Mais Warren n'oublie rien.
Section VIII
Les manufactures de balises de leurs relations suivent leur train-train quotidien, icelles surtout posées par Rosalie. Elle esquive les doutes du ciel bien rose qu'elle s'est construit sur ses mirages, alors elle devient tatillonne sur l'avancée de son idylle. Elle planifie. Et il déteste ça.
Son amour pour elle lui semble voler bien bas, elle l'agace et l'irrite, et elle pleure et elle rampe pour se faire pardonner. Le défi de la conquête s'étant déjà réalisé, il lui semble que le fardeau qu'il a monté à l'acmé des hauteurs est vite redescendu à l'état d'origine. Le vainqueur s'est transformé en Sisyphe des sentiments qui n'a essayé qu'une fois de traîner vers l'amélioration le poids de son béguin. Il ne veut pas s'encombrer d'un boulet inutile.
Section IX
《 _ C'est bon, j'me tire, lance Warren, la main sur la poignée de la sortie de son Home.

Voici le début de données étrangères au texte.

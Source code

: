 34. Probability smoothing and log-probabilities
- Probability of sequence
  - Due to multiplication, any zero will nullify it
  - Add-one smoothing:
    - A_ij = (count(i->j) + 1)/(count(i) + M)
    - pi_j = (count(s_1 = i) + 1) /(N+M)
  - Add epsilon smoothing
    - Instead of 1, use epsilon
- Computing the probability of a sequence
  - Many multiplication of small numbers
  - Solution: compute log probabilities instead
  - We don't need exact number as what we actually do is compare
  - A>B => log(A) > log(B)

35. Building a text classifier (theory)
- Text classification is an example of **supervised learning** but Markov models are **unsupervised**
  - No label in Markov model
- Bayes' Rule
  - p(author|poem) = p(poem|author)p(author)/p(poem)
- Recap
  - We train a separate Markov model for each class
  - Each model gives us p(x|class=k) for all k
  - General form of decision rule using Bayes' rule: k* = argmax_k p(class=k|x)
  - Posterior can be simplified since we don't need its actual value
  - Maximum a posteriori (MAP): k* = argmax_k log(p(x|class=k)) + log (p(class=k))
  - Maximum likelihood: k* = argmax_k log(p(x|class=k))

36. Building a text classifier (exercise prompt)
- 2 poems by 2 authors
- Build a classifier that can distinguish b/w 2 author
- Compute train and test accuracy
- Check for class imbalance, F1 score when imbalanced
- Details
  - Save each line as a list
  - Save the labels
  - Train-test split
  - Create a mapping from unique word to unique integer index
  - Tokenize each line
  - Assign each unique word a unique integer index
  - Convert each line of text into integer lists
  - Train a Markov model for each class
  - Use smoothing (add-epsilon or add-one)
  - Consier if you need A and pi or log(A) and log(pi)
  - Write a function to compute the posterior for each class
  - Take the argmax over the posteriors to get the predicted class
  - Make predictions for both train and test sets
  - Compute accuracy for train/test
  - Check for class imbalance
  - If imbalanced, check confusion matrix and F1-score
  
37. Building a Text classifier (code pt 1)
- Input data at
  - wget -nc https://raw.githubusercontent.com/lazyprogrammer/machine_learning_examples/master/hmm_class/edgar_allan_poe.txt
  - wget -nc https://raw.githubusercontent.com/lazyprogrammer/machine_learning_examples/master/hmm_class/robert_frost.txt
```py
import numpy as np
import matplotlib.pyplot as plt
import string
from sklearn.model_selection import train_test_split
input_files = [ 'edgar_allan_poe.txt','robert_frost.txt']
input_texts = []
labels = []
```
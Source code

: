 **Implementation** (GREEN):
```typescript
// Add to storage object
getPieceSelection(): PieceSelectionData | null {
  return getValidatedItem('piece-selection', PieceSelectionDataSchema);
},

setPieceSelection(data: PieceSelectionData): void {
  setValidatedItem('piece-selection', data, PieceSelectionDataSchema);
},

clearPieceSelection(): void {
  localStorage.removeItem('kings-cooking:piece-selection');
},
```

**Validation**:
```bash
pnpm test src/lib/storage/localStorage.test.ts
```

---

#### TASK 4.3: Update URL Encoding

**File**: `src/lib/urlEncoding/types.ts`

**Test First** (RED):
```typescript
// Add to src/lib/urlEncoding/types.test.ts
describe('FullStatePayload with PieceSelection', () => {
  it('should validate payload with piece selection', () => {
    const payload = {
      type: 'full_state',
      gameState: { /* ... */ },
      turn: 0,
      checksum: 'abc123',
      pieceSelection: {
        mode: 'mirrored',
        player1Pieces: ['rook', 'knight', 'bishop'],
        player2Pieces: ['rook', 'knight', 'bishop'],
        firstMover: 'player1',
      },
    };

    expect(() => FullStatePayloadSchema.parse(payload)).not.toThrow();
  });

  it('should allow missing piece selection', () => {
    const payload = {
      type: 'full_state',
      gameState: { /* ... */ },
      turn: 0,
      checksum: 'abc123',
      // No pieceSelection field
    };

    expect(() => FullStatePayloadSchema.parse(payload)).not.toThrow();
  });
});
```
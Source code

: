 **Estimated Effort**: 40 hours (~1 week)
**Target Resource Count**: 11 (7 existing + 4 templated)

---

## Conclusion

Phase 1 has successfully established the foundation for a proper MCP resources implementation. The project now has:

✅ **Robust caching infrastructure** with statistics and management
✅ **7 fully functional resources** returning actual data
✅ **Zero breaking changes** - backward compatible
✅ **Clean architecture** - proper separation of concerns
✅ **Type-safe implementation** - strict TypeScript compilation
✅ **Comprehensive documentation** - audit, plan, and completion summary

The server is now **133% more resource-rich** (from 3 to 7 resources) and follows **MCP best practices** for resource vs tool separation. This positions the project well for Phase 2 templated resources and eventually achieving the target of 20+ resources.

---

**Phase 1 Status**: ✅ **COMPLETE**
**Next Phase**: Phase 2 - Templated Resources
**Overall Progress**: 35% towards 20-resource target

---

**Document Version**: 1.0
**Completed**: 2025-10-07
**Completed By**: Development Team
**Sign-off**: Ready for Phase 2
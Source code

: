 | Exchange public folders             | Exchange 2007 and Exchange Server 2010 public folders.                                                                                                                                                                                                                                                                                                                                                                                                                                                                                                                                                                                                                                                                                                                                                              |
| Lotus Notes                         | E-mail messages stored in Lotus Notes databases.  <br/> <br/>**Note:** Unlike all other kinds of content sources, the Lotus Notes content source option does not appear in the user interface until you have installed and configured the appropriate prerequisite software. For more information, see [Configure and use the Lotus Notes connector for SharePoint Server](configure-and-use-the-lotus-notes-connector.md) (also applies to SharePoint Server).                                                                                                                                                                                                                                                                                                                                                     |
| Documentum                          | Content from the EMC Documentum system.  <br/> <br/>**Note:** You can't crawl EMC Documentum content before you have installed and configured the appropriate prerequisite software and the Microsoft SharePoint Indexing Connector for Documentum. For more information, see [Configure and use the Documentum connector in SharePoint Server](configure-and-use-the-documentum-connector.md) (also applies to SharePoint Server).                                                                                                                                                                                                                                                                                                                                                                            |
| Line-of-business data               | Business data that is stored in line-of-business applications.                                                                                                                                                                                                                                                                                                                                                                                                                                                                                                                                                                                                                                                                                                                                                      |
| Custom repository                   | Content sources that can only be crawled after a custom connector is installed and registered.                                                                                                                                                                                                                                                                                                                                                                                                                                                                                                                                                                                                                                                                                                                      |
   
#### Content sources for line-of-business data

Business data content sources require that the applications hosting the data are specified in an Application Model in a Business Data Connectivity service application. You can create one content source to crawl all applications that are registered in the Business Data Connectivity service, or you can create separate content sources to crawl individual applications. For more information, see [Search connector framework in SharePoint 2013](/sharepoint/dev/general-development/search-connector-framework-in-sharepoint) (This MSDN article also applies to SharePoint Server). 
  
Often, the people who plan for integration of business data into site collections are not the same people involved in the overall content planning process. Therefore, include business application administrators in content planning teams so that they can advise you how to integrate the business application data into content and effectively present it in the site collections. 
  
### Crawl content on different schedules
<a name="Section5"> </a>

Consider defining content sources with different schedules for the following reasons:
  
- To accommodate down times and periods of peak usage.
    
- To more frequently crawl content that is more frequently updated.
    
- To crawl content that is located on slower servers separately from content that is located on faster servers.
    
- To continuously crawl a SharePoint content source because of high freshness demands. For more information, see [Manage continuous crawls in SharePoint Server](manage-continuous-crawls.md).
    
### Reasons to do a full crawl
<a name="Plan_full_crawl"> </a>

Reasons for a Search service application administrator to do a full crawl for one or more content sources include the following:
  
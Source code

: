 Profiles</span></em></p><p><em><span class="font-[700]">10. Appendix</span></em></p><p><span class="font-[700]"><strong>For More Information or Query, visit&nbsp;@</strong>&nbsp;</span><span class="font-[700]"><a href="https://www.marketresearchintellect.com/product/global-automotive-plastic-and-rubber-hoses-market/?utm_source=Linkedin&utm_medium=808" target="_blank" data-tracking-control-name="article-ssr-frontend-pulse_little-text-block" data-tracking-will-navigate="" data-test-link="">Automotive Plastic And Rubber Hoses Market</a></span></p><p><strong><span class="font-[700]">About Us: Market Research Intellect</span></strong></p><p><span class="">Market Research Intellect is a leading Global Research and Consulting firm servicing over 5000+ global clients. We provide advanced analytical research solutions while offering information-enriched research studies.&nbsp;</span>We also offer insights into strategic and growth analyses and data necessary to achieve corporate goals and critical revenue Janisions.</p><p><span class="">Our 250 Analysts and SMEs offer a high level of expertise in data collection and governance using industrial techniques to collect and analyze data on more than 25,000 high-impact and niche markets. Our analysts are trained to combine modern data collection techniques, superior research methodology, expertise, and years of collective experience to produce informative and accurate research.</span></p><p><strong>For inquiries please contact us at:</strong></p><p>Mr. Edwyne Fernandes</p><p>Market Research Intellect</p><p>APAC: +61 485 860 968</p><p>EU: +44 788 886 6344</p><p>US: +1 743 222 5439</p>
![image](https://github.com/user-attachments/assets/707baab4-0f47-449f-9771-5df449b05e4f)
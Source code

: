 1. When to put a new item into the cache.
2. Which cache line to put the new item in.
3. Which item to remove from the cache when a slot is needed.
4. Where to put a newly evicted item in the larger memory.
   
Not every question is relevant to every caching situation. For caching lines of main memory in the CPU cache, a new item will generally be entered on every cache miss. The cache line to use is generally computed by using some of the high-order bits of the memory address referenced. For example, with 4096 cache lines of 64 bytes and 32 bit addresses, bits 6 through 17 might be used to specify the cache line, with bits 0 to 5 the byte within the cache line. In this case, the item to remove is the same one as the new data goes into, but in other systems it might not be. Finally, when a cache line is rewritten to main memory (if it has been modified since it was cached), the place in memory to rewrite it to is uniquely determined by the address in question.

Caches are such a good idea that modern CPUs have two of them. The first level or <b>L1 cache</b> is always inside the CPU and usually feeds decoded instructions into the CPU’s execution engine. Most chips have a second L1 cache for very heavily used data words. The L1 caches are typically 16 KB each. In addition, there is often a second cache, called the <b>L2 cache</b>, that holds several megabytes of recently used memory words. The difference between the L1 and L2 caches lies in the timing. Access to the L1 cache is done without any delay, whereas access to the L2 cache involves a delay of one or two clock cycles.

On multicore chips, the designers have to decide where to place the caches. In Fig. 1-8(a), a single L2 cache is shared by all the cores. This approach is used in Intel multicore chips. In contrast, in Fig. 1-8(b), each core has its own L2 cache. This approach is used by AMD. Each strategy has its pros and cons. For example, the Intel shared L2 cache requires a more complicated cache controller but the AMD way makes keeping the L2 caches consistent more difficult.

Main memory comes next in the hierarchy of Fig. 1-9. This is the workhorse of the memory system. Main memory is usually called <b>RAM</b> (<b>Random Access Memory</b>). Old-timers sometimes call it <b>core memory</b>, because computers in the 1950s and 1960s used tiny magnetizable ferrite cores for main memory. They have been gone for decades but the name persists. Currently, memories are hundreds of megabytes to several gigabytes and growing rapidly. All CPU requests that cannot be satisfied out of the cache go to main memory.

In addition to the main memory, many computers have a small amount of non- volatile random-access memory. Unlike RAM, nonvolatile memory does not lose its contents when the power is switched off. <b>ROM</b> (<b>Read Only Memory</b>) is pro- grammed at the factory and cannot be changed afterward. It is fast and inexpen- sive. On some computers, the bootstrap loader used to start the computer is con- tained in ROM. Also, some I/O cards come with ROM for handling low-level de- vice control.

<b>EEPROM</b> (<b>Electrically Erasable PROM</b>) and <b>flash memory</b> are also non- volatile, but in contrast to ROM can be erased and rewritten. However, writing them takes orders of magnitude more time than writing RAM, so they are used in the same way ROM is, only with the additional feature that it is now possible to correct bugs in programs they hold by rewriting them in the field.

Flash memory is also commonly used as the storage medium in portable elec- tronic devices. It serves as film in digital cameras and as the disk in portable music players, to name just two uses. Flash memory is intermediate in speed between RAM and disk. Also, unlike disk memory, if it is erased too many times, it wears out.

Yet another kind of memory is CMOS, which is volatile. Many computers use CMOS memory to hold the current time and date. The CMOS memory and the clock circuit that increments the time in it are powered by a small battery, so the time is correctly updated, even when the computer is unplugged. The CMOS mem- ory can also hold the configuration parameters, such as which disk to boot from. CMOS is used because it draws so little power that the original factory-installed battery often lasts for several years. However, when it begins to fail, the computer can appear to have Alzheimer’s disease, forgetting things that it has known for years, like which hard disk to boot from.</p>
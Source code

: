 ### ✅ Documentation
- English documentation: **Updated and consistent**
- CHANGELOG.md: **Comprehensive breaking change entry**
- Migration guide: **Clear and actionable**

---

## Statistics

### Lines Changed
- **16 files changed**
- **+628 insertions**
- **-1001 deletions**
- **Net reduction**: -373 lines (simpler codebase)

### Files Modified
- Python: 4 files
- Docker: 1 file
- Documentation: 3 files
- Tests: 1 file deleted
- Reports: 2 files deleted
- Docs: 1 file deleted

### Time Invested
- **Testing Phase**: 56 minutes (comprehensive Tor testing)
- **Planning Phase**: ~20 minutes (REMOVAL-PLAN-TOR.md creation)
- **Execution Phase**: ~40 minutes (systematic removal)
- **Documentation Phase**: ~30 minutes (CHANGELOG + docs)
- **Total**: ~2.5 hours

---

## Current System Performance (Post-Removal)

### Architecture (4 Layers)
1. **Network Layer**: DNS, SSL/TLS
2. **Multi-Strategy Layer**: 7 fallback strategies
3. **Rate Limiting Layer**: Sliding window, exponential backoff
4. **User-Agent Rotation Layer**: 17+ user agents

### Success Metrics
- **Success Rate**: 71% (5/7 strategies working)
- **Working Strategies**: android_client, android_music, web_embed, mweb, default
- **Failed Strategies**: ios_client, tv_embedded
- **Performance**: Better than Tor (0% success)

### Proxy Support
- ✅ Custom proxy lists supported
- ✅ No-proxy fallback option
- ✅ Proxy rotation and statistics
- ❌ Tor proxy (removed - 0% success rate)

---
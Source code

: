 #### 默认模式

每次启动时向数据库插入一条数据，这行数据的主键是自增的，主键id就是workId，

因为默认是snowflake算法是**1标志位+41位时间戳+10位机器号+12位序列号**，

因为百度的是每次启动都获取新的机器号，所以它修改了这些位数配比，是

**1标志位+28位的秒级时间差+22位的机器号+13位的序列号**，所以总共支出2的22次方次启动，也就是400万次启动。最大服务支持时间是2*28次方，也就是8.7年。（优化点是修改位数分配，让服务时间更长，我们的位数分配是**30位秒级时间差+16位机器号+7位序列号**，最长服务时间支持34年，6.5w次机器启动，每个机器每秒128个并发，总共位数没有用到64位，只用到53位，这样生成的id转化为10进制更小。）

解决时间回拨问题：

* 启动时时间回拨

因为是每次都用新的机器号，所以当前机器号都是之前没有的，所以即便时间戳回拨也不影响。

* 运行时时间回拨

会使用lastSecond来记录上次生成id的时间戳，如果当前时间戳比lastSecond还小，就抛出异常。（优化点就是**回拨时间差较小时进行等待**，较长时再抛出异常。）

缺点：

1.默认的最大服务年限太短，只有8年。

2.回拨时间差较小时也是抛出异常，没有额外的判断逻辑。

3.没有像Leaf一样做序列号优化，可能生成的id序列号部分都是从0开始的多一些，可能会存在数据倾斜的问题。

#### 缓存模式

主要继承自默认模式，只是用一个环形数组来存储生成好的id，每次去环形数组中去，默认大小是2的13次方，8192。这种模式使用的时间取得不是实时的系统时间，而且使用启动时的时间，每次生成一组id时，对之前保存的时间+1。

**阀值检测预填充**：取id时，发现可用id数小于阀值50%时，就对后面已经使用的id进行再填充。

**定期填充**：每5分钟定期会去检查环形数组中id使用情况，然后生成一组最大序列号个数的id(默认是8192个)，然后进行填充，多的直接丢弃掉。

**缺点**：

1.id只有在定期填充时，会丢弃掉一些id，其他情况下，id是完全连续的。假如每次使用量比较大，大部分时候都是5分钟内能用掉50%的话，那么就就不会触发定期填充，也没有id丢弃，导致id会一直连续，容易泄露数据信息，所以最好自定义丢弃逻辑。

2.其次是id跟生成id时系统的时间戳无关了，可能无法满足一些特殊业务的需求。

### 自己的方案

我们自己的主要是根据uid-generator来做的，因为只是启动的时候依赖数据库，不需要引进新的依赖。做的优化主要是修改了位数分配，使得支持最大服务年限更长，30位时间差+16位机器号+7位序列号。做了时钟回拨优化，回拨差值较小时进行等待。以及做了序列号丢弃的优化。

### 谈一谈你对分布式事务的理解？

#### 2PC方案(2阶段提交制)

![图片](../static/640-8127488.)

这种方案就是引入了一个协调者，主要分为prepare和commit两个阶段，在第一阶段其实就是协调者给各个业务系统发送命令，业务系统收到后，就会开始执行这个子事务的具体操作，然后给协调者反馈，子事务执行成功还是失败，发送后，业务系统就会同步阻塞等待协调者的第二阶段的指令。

C'est son énième coups de gueule, et il ne se sent que plus immobilisé par l'attitude de la fille.
_ S'il te plait, ne me jette pas pour une peccadille !
Je ne mérite pas ainsi ta soudaine aversion.
Je puis dire en dehors de toute prétention
Que je n'obéis qu'à mes instincts de jeune fille, plaida la rosière contrite et effrayée.
_ Ah ouais, et ça veut dire que tu dois me couver à tout prix ?
Il engage un mouvement avorté pour partir.
_ Attends, ne...
Il la coupe en le faisant naître. La porte claque.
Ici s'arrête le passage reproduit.